---- EXTRACTED MATERIAL

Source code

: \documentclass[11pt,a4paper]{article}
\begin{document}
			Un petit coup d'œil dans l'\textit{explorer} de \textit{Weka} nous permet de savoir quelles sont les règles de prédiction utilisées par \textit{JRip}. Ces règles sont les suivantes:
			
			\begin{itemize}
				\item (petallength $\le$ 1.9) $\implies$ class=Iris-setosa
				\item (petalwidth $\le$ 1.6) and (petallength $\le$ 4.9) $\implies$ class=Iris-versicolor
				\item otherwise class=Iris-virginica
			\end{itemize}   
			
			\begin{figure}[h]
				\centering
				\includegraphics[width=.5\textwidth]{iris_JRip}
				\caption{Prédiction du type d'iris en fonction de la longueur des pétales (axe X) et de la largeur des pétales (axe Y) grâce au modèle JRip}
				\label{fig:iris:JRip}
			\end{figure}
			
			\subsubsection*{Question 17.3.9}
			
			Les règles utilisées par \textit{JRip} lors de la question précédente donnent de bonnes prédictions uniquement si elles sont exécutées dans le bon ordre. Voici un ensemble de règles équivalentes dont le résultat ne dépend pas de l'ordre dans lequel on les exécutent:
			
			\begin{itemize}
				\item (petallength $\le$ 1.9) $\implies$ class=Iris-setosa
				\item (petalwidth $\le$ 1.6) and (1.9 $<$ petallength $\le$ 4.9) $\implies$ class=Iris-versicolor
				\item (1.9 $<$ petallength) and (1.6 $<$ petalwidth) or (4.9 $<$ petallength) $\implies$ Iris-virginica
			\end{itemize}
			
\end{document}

--------

■ WHAT THE EXERCISE ASKS
Copy out each line from the preceding entries that mentions the word "petalwidth".

■ REPLY TO THE TASK
				\item (petalwidth $\le$ 1.6) and (petallength $\le$ 4.9) $\implies$ class=Iris-versicolor
				\item (petalwidth $\le$ 1.6) and (1.9 $<$ petallength $\le$ 4.9) $\implies$ class=Iris-versicolor
				\item (1.9 $<$ petallength) and (1.6 $<$ petalwidth) or (4.9 $<$ petallength) $\implies$ Iris-virginica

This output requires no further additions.